Pipeline 102¶
Now that you know how to construct a workflow and execute it, we will go
into more advanced concepts. This tutorial focuses on
nipype.pipeline.engine.Workflow
nipype.pipeline.engine.Node
and
nipype.pipeline.engine.MapNode
.
A workflow is a directed acyclic graph (DAG) consisting of nodes which can be of type Workflow, Node or MapNode. Workflows can be re-used and hierarchical workflows can be easily constructed.
‘name’ : the mandatory keyword arg¶
When instantiating a Workflow, Node or MapNode, a name has to be provided. For any given level of a workflow, no two nodes can have the same name. The engine will let you know if this is the case when you add nodes to a workflow either directly using add_nodes or using the connect function.
Names have many internal uses. They determine the name of the directory in which the workflow/node is run and the outputs are stored.

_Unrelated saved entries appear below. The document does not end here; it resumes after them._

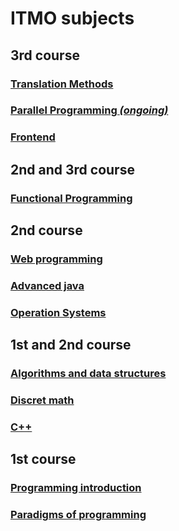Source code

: ﻿# ITMO subjects

## 3rd course

### <a href="https://github.com/ShuffleZZZ/ITMO/tree/master/TranslationMethods">Translation Methods</a>
### <a href="https://github.com/ShuffleZZZ/ITMO/tree/master/ParallelProgramming">Parallel Programming <i>(ongoing)</i></a>
### <a href="https://github.com/ShuffleZZZ/ITMO/tree/master/Frontend">Frontend</a>

## 2nd and 3rd course

### <a href="https://github.com/ShuffleZZZ/ITMO/tree/master/Haskell">Functional Programming</a>

## 2nd course

### <a href="https://github.com/ShuffleZZZ/ITMO/tree/master/CodeForces">Web programming</a>
### <a href="https://github.com/ShuffleZZZ/ITMO/tree/master/JavaAdvanced">Advanced java</a>
### <a href="https://github.com/ShuffleZZZ/ITMO/tree/master/OperationSystems">Operation Systems</a>

## 1st and 2nd course

### <a href="https://github.com/ShuffleZZZ/ITMO/tree/master/AlgorithmsandDataStructures">Algorithms and data structures</a>
### <a href="https://github.com/ShuffleZZZ/ITMO/tree/master/Diskret">Discret math</a>
### <a href="https://github.com/ShuffleZZZ/ITMO/tree/master/C%2B%2B">C++</a>

## 1st course

### <a href="https://github.com/ShuffleZZZ/ITMO/tree/master/Programming">Programming introduction</a>
### <a href="https://github.com/ShuffleZZZ/ITMO/tree/master/Paradigms/src">Paradigms of programming</a>








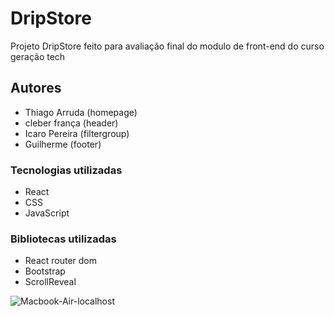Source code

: # DripStore
 Projeto DripStore feito para avaliação final do modulo de front-end do curso geração tech
## Autores
- Thiago Arruda (homepage)
- cleber frança (header)
- Icaro Pereira (filtergroup)
- Guilherme (footer)

### Tecnologias utilizadas
- React
- CSS
- JavaScript

### Bibliotecas utilizadas
- React router dom
- Bootstrap
- ScrollReveal


![Macbook-Air-localhost](https://github.com/user-attachments/assets/dfb0cdfb-ea00-4dc4-b38e-16dda13a4bcf)
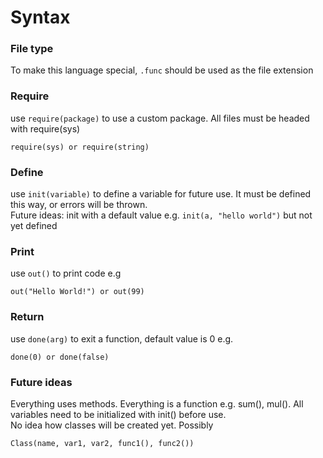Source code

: # Syntax

### File type

To make this language special, `.func` should be used as the file extension

### Require

use `require(package)` to use a custom package. All files must be headed with require(sys)

    require(sys) or require(string)

### Define

use `init(variable)` to define a variable for future use. It must be defined this way, or errors will be thrown.  
Future ideas: init with a default value e.g. `init(a, "hello world")` but not yet defined


### Print

use `out()` to print code e.g
    
    out("Hello World!") or out(99)

### Return

use `done(arg)` to exit a function, default value is 0 e.g.

    done(0) or done(false)

### Future ideas

Everything uses methods. Everything is a function e.g. sum(), mul(). All variables need to be initialized with init() before use.  
No idea how classes will be created yet. Possibly 
    
    Class(name, var1, var2, func1(), func2())
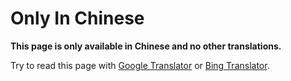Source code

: # Only In Chinese

**This page is only available in Chinese and no other translations.**

Try to read this page with [Google Translator](https://translate.google.com/) or [Bing Translator](https://www.bing.com/translator). 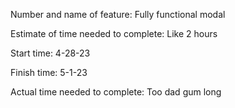 Number and name of feature: Fully functional modal

Estimate of time needed to complete: Like 2 hours

Start time: 4-28-23

Finish time: 5-1-23

Actual time needed to complete: Too dad gum long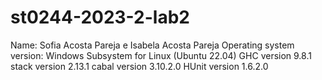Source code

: # st0244-2023-2-lab2

Name: Sofia Acosta Pareja e Isabela Acosta Pareja
Operating system version: Windows Subsystem for Linux (Ubuntu 22.04)
GHC version 9.8.1
stack version 2.13.1
cabal version 3.10.2.0
HUnit version 1.6.2.0
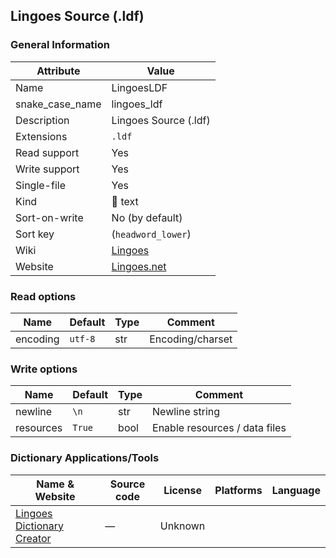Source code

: ## Lingoes Source (.ldf)

### General Information

| Attribute       | Value                                                               |
| --------------- | ------------------------------------------------------------------- |
| Name            | LingoesLDF                                                          |
| snake_case_name | lingoes_ldf                                                         |
| Description     | Lingoes Source (.ldf)                                               |
| Extensions      | `.ldf`                                                              |
| Read support    | Yes                                                                 |
| Write support   | Yes                                                                 |
| Single-file     | Yes                                                                 |
| Kind            | 📝 text                                                              |
| Sort-on-write   | No (by default)                                                     |
| Sort key        | (`headword_lower`)                                                  |
| Wiki            | [Lingoes](https://en.wikipedia.org/wiki/Lingoes)                    |
| Website         | [Lingoes.net](http://www.lingoes.net/en/dictionary/dict_format.php) |

### Read options

| Name     | Default | Type | Comment          |
| -------- | ------- | ---- | ---------------- |
| encoding | `utf-8` | str  | Encoding/charset |

### Write options

| Name      | Default | Type | Comment                       |
| --------- | ------- | ---- | ----------------------------- |
| newline   | `\n`    | str  | Newline string                |
| resources | `True`  | bool | Enable resources / data files |

### Dictionary Applications/Tools

| Name & Website                                                                     | Source code | License | Platforms | Language |
| ---------------------------------------------------------------------------------- | ----------- | ------- | --------- | -------- |
| [Lingoes Dictionary Creator](http://www.lingoes.net/en/dictionary/dict_format.php) | ―           | Unknown |           |          |

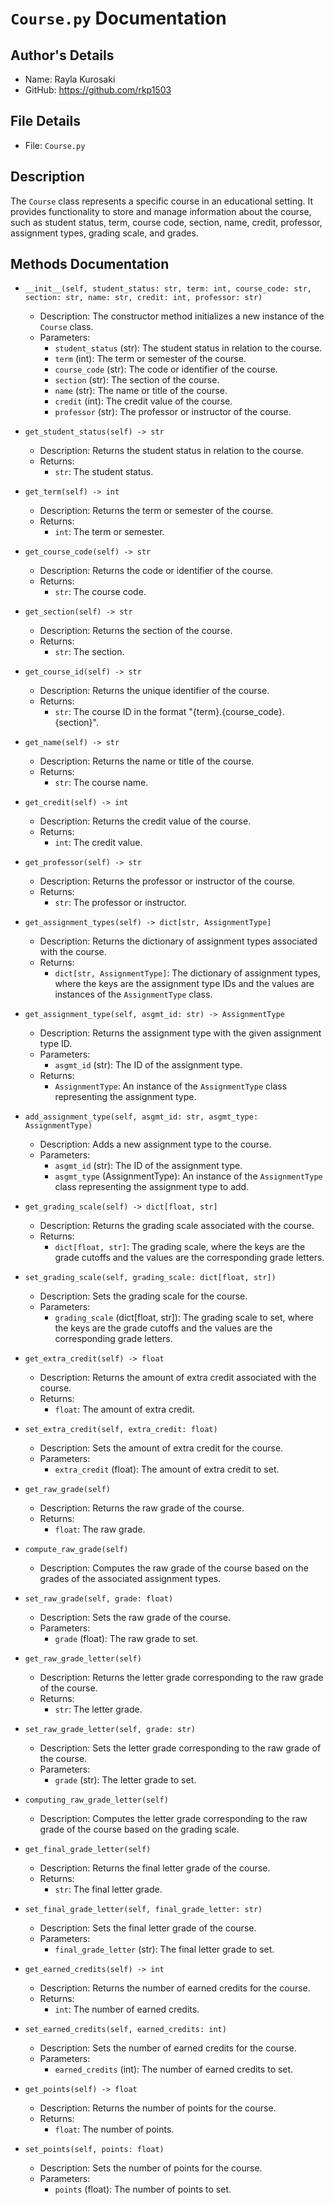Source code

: # `Course.py` Documentation

## Author's Details
- Name: Rayla Kurosaki
- GitHub: https://github.com/rkp1503

## File Details
- File: `Course.py`

## Description
The `Course` class represents a specific course in an educational setting. It provides functionality to store and manage information about the course, such as student status, term, course code, section, name, credit, professor, assignment types, grading scale, and grades.

## Methods Documentation

- `__init__(self, student_status: str, term: int, course_code: str, section: str, name: str, credit: int, professor: str)`
  - Description: The constructor method initializes a new instance of the `Course` class.
  - Parameters:
    - `student_status` (str): The student status in relation to the course.
    - `term` (int): The term or semester of the course.
    - `course_code` (str): The code or identifier of the course.
    - `section` (str): The section of the course.
    - `name` (str): The name or title of the course.
    - `credit` (int): The credit value of the course.
    - `professor` (str): The professor or instructor of the course.

- `get_student_status(self) -> str`
  - Description: Returns the student status in relation to the course.
  - Returns:
    - `str`: The student status.

- `get_term(self) -> int`
  - Description: Returns the term or semester of the course.
  - Returns:
    - `int`: The term or semester.

- `get_course_code(self) -> str`
  - Description: Returns the code or identifier of the course.
  - Returns:
    - `str`: The course code.

- `get_section(self) -> str`
  - Description: Returns the section of the course.
  - Returns:
    - `str`: The section.

- `get_course_id(self) -> str`
  - Description: Returns the unique identifier of the course.
  - Returns:
    - `str`: The course ID in the format "{term}.{course_code}.{section}".

- `get_name(self) -> str`
  - Description: Returns the name or title of the course.
  - Returns:
    - `str`: The course name.

- `get_credit(self) -> int`
  - Description: Returns the credit value of the course.
  - Returns:
    - `int`: The credit value.

- `get_professor(self) -> str`
  - Description: Returns the professor or instructor of the course.
  - Returns:
    - `str`: The professor or instructor.

- `get_assignment_types(self) -> dict[str, AssignmentType]`
  - Description: Returns the dictionary of assignment types associated with the course.
  - Returns:
    - `dict[str, AssignmentType]`: The dictionary of assignment types, where the keys are the assignment type IDs and the values are instances of the `AssignmentType` class.

- `get_assignment_type(self, asgmt_id: str) -> AssignmentType`
  - Description: Returns the assignment type with the given assignment type ID.
  - Parameters:
    - `asgmt_id` (str): The ID of the assignment type.
  - Returns:
    - `AssignmentType`: An instance of the `AssignmentType` class representing the assignment type.

- `add_assignment_type(self, asgmt_id: str, asgmt_type: AssignmentType)`
  - Description: Adds a new assignment type to the course.
  - Parameters:
    - `asgmt_id` (str): The ID of the assignment type.
    - `asgmt_type` (AssignmentType): An instance of the `AssignmentType` class representing the assignment type to add.

- `get_grading_scale(self) -> dict[float, str]`
  - Description: Returns the grading scale associated with the course.
  - Returns:
    - `dict[float, str]`: The grading scale, where the keys are the grade cutoffs and the values are the corresponding grade letters.

- `set_grading_scale(self, grading_scale: dict[float, str])`
  - Description: Sets the grading scale for the course.
  - Parameters:
    - `grading_scale` (dict[float, str]): The grading scale to set, where the keys are the grade cutoffs and the values are the corresponding grade letters.

- `get_extra_credit(self) -> float`
  - Description: Returns the amount of extra credit associated with the course.
  - Returns:
    - `float`: The amount of extra credit.

- `set_extra_credit(self, extra_credit: float)`
  - Description: Sets the amount of extra credit for the course.
  - Parameters:
    - `extra_credit` (float): The amount of extra credit to set.

- `get_raw_grade(self)`
  - Description: Returns the raw grade of the course.
  - Returns:
    - `float`: The raw grade.

- `compute_raw_grade(self)`
  - Description: Computes the raw grade of the course based on the grades of the associated assignment types.

- `set_raw_grade(self, grade: float)`
  - Description: Sets the raw grade of the course.
  - Parameters:
    - `grade` (float): The raw grade to set.

- `get_raw_grade_letter(self)`
  - Description: Returns the letter grade corresponding to the raw grade of the course.
  - Returns:
    - `str`: The letter grade.

- `set_raw_grade_letter(self, grade: str)`
  - Description: Sets the letter grade corresponding to the raw grade of the course.
  - Parameters:
    - `grade` (str): The letter grade to set.

- `computing_raw_grade_letter(self)`
  - Description: Computes the letter grade corresponding to the raw grade of the course based on the grading scale.

- `get_final_grade_letter(self)`
  - Description: Returns the final letter grade of the course.
  - Returns:
    - `str`: The final letter grade.

- `set_final_grade_letter(self, final_grade_letter: str)`
  - Description: Sets the final letter grade of the course.
  - Parameters:
    - `final_grade_letter` (str): The final letter grade to set.

- `get_earned_credits(self) -> int`
  - Description: Returns the number of earned credits for the course.
  - Returns:
    - `int`: The number of earned credits.

- `set_earned_credits(self, earned_credits: int)`
  - Description: Sets the number of earned credits for the course.
  - Parameters:
    - `earned_credits` (int): The number of earned credits to set.

- `get_points(self) -> float`
  - Description: Returns the number of points for the course.
  - Returns:
    - `float`: The number of points.

- `set_points(self, points: float)`
  - Description: Sets the number of points for the course.
  - Parameters:
    - `points` (float): The number of points to set.
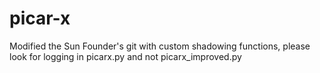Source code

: # picar-x

Modified the Sun Founder's git with custom shadowing functions, please look for logging in picarx.py and not picarx_improved.py
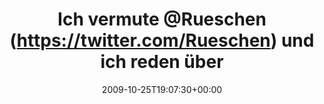 ---
retweeted: false
source: <a href="http://twitter.com" rel="nofollow">Twitter Web Client</a>
entities:
  hashtags: []
  symbols: []
  user_mentions:
  - name: Rueschen-Prinzessin
    screen_name: Rueschen
    indices:
    - '12'
    - '21'
    id_str: '40275913'
    id: '40275913'
  urls: []
display_text_range:
- '0'
- '102'
favorite_count: '0'
id_str: '5153247437'
truncated: false
retweet_count: '0'
id: '5153247437'
created_at: Sun Oct 25 19:07:30 +0000 2009
favorited: false
full_text: 'Ich vermute [@Rueschen](https://twitter.com/Rueschen) und ich reden über
  zwei verschiedene PRADA. Aber warum nicht:  http://tr.im/D19z'
lang: de
tags:
- pesos/twitter
date: '2009-10-25T19:07:30+00:00'
src: https://twitter.com/bascht/status/5153247437
original_url: https://twitter.com/bascht/status/5153247437
type: twitter_tweet
text: 'Ich vermute [@Rueschen](https://twitter.com/Rueschen) und ich reden über zwei
  verschiedene PRADA. Aber warum nicht:  http://tr.im/D19z'
title: Ich vermute @Rueschen (https://twitter.com/Rueschen) und ich reden über

---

realigner = pe.Node(interface=spm.Realign(),
name='RealignSPM')
Now this output will be stored in a directory called RealignSPM. Proper naming of your nodes can be advantageous from the perspective that it provides a semantic descriptor aligned with your thought process. This name parameter is also used to refer to nodes in embedded workflows.
iterables¶
This can only be set for Node and MapNode. This is syntactic sugar for
running a subgraph with the Node/MapNode at its root in a for
loop. For example, consider an fMRI preprocessing pipeline that you
would like to run for all your subjects. You can define a workflow and
then execute it for every single subject inside a for
loop. Consider
the simplistic example below, where startnode is a node belonging to
workflow ‘mywork.’
for s in subjects:
startnode.inputs.subject_id = s
mywork.run()
The pipeline engine provides a convenience function that simplifies this:
startnode.iterables = ('subject_id', subjects)
mywork.run()
This will achieve the same exact behavior as the for loop above. The workflow graph is:
Now consider the situation in which you want the last node (typically smoothing) of your preprocessing pipeline to smooth using two different kernels (0 mm and 6 mm FWHM). Again the common approach would be:
for s in subjects:
startnode.inputs.subject_id = s
uptosmoothingworkflow.run()
smoothnode.inputs.infile = lastnode.output.outfile
for fwhm in [0, 6]:
smoothnode.inputs.fwhm = fwhm
remainingworkflow.run()
Instead of having multiple for
loops at various stages, you can set up
another set of iterables for the smoothnode.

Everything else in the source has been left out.